(Data extracted from a collection)
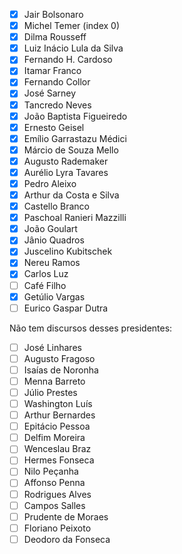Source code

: - [x] Jair Bolsonaro
- [x] Michel Temer (index 0)
- [x] Dilma Rousseff 
- [x] Luiz Inácio Lula da Silva
- [x] Fernando H. Cardoso
- [x] Itamar Franco
- [x] Fernando Collor
- [x] José Sarney
- [x] Tancredo Neves
- [x] João Baptista Figueiredo
- [x] Ernesto Geisel
- [x] Emílio Garrastazu Médici
- [x] Márcio de Souza Mello
- [x] Augusto Rademaker
- [x] Aurélio Lyra Tavares
- [x] Pedro Aleixo
- [x] Arthur da Costa e Silva
- [x] Castello Branco
- [x] Paschoal Ranieri Mazzilli
- [x] João Goulart
- [x] Jânio Quadros
- [x] Juscelino Kubitschek
- [x] Nereu Ramos
- [x] Carlos Luz
- [ ] Café Filho
- [x] Getúlio Vargas
- [ ] Eurico Gaspar Dutra
  
Não tem discursos desses presidentes:
- [ ] José Linhares
- [ ] Augusto Fragoso
- [ ] Isaías de Noronha
- [ ] Menna Barreto
- [ ] Júlio Prestes
- [ ] Washington Luís
- [ ] Arthur Bernardes
- [ ] Epitácio Pessoa
- [ ] Delfim Moreira
- [ ] Wenceslau Braz
- [ ] Hermes Fonseca
- [ ] Nilo Peçanha
- [ ] Affonso Penna
- [ ] Rodrigues Alves
- [ ] Campos Salles
- [ ] Prudente de Moraes
- [ ] Floriano Peixoto
- [ ] Deodoro da Fonseca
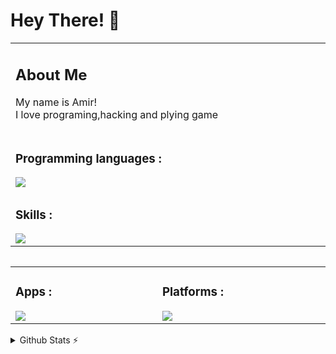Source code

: # Hey There! 👋

<table>
	 <td width="1200px">
	 <h2>About Me</h2>
	        My name is Amir!<br>
		    I love programing,hacking and plying game<br>
 </p>



 </td>
	<tr>
	<td width="1200px">
	<h3>Programming languages :</h3>
	<img align="left" src="https://skillicons.dev/icons?i=html,css,js,php,mysql,react,ts,py" draggable="false"></td>
	</tr>
	<tr>
	<td width="1200px">
	<h3>Skills :</h3>
	<img align="left" src="https://skillicons.dev/icons?i=blender,bootstrap,git,ps,pr,wordpress,linux" draggable="false"></td>
	</tr>
	<table> 


  <table align="center">
	<tr>
		<td width="1200px">
	    <h3>Apps :</h3>
        <img align="left" src="https://skillicons.dev/icons?i=vscode,visualstudio" draggable="false">
		</td>
		<td width="1200px">
	    <h3>Platforms :</h3>
        <img align="left" src="https://skillicons.dev/icons?i=discord,instagram,github" draggable="false">
		</td>
	</tr>
</table>

<details>
  <summary>Github Stats ⚡</summary><br/>
  
  <a href="#">![Github stats](https://github-readme-stats.vercel.app/api?username=AHSharifi&theme=blueberry&count_private=true&hide_border=true&line_height=20)</a>
  <a href="#">![Top Langs](https://github-readme-stats.vercel.app/api/top-langs/?username=AHSharifi&layout=compact&theme=blueberry&count_private=true&hide_border=true)</a>
</details>
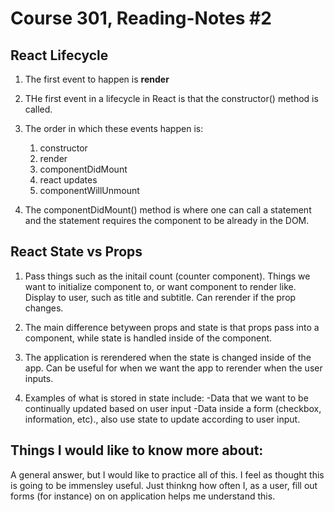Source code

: # Course 301, Reading-Notes #2

## React Lifecycle

1. The first event to happen is **render**

2. THe first event in a lifecycle in React is that the constructor() method is called.

3. The order in which these events happen is:
    1. constructor
    2. render
    3. componentDidMount
    4. react updates
    5. componentWillUnmount

4. The componentDidMount() method is where one can call a statement and the statement requires the component to be already in the DOM.

## React State vs Props

1. Pass things such as the initail count (counter component). Things we want to initialize component to, or want component to render like. Display to user, such as title and subtitle. Can rerender if the prop changes.

2. The main difference betyween props and state is that props pass into a component, while state is handled inside of the component.

3. The application is rerendered when the state is changed inside of the app. 
Can be useful for when we want the app to rerender when the user inputs.

4. Examples of what is stored in state include:
    -Data that we want to be continually updated based on user input
    -Data inside a form (checkbox, information, etc)., also use state to update according to user input.

## Things I would like to know more about:
A general answer, but I would like to practice all of this. I feel as thought this is going to be immensley useful. Just thinkng how often I, as a user, fill out forms (for instance) on on application helps me understand this.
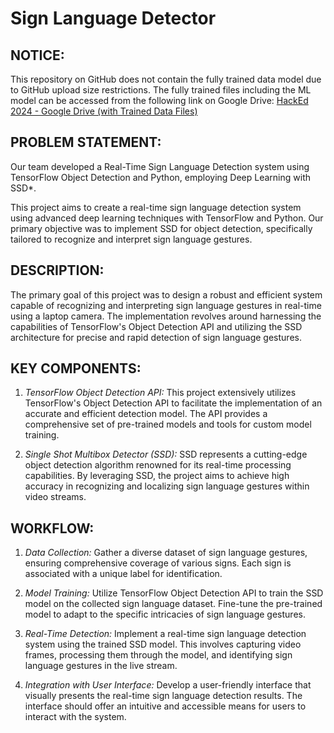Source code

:# Sign Language Detector #

## **NOTICE:** ##
This repository on GitHub does not contain the fully trained data model due to GitHub upload size restrictions. The fully trained files including the ML model can be accessed from the following link on Google Drive:
[HackEd 2024 - Google Drive (with Trained Data Files)](https://bit.ly/HackEd_2024_Google_Drive_Trained_Data)

## **PROBLEM STATEMENT:** ##
Our team developed a Real-Time Sign Language Detection system using TensorFlow Object Detection and Python, employing Deep Learning with SSD*.

This project aims to create a real-time sign language detection system using advanced deep learning techniques with TensorFlow and Python. Our primary objective was to implement SSD for object detection, specifically tailored to recognize and interpret sign language gestures.

## **DESCRIPTION:** ##

The primary goal of this project was to design a robust and efficient system capable of recognizing and interpreting sign language gestures in real-time using a laptop camera. The implementation revolves around harnessing the capabilities of TensorFlow's Object Detection API and utilizing the SSD architecture for precise and rapid detection of sign language gestures.

## **KEY COMPONENTS:** ##

1. *TensorFlow Object Detection API:* This project extensively utilizes TensorFlow's Object Detection API to facilitate the implementation of an accurate and efficient detection model. The API provides a comprehensive set of pre-trained models and tools for custom model training.

2. *Single Shot Multibox Detector (SSD):* SSD represents a cutting-edge object detection algorithm renowned for its real-time processing capabilities. By leveraging SSD, the project aims to achieve high accuracy in recognizing and localizing sign language gestures within video streams.

## **WORKFLOW:** ##

1. *Data Collection:* Gather a diverse dataset of sign language gestures, ensuring comprehensive coverage of various signs. Each sign is associated with a unique label for identification.

2. *Model Training:* Utilize TensorFlow Object Detection API to train the SSD model on the collected sign language dataset. Fine-tune the pre-trained model to adapt to the specific intricacies of sign language gestures.

3. *Real-Time Detection:* Implement a real-time sign language detection system using the trained SSD model. This involves capturing video frames, processing them through the model, and identifying sign language gestures in the live stream.

4. *Integration with User Interface:* Develop a user-friendly interface that visually presents the real-time sign language detection results. The interface should offer an intuitive and accessible means for users to interact with the system.
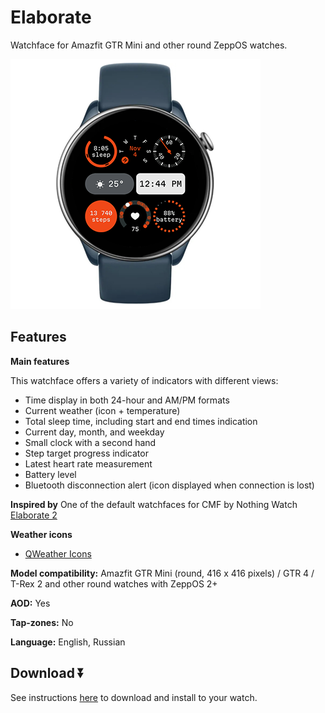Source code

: # Elaborate
Watchface for Amazfit GTR Mini and other round ZeppOS watches.

![demo](./demo-gtr-mini.png)

## Features

**Main features**

This watchface offers a variety of indicators with different views:
- Time display in both 24-hour and AM/PM formats
- Current weather (icon + temperature)
- Total sleep time, including start and end times indication
- Current day, month, and weekday
- Small clock with a second hand
- Step target progress indicator
- Latest heart rate measurement
- Battery level
- Bluetooth disconnection alert (icon displayed when connection is lost)

**Inspired by**
One of the default watchfaces for CMF by Nothing Watch [Elaborate 2](https://intl.cmf.tech/pages/watch-pro)

**Weather icons**
- [QWeather Icons](https://github.com/qwd/Icons)

**Model compatibility:** Amazfit GTR Mini (round, 416 x 416 pixels) / GTR 4 / T-Rex 2 and other round watches with ZeppOS 2+

**AOD:** Yes

**Tap-zones:** No

**Language:** English, Russian

## Download ⏬

See instructions [here](https://github.com/novvember/amazfit-watchfaces/blob/main/README.md) to download and install to your watch.
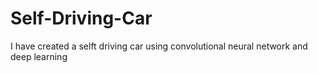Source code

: # Self-Driving-Car
I have created a selft driving car using convolutional neural network and deep learning
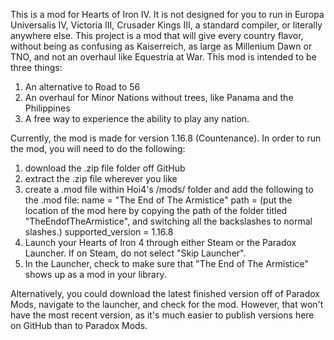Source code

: This is a mod for Hearts of Iron IV. It is not designed for you to run in Europa Universalis IV, Victoria III, Crusader Kings III, a standard compiler, or literally anywhere else. 
This project is a mod that will give every country flavor, without being as confusing as Kaiserreich, as large as Millenium Dawn or TNO, and not an overhaul like Equestria at War.
This mod is intended to be three things:
1. An alternative to Road to 56
2. An overhaul for Minor Nations without trees, like Panama and the Philippines
3. A free way to experience the ability to play any nation.

Currently, the mod is made for version 1.16.8 (Countenance).
In order to run the mod, you will need to do the following:
1. download the .zip file folder off GitHub
2. extract the .zip file wherever you like
3. create a .mod file within Hoi4's /mods/ folder and add the following to the .mod file:
       name = "The End of The Armistice"
       path = (put the location of the mod here by copying the path of the folder titled "TheEndofTheArmistice", and switching all the backslashes to normal slashes.)
       supported_version = 1.16.8
4. Launch your Hearts of Iron 4 through either Steam or the Paradox Launcher. If on Steam, do not select "Skip Launcher".
5. In the Launcher, check to make sure that "The End of The Armistice" shows up as a mod in your library.

Alternatively, you could download the latest finished version off of Paradox Mods, navigate to the launcher, and check for the mod. However, that won't have the most recent version, as it's much easier to publish versions here on GitHub than to Paradox Mods.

Your instructions:
"A general answer, but" marks the first line to copy, and "1. *TensorFlow Object" marks the last. Repeat that stretch above exactly, with no pictures.

Exercise response:
A general answer, but I would like to practice all of this. I feel as thought this is going to be immensley useful. Just thinkng how often I, as a user, fill out forms (for instance) on on application helps me understand this.
Source code

:# Sign Language Detector #

## **NOTICE:** ##
This repository on GitHub does not contain the fully trained data model due to GitHub upload size restrictions. The fully trained files including the ML model can be accessed from the following link on Google Drive:
[HackEd 2024 - Google Drive (with Trained Data Files)](https://bit.ly/HackEd_2024_Google_Drive_Trained_Data)

## **PROBLEM STATEMENT:** ##
Our team developed a Real-Time Sign Language Detection system using TensorFlow Object Detection and Python, employing Deep Learning with SSD*.

This project aims to create a real-time sign language detection system using advanced deep learning techniques with TensorFlow and Python. Our primary objective was to implement SSD for object detection, specifically tailored to recognize and interpret sign language gestures.

## **DESCRIPTION:** ##

The primary goal of this project was to design a robust and efficient system capable of recognizing and interpreting sign language gestures in real-time using a laptop camera. The implementation revolves around harnessing the capabilities of TensorFlow's Object Detection API and utilizing the SSD architecture for precise and rapid detection of sign language gestures.

## **KEY COMPONENTS:** ##

1. *TensorFlow Object Detection API:* This project extensively utilizes TensorFlow's Object Detection API to facilitate the implementation of an accurate and efficient detection model. The API provides a comprehensive set of pre-trained models and tools for custom model training.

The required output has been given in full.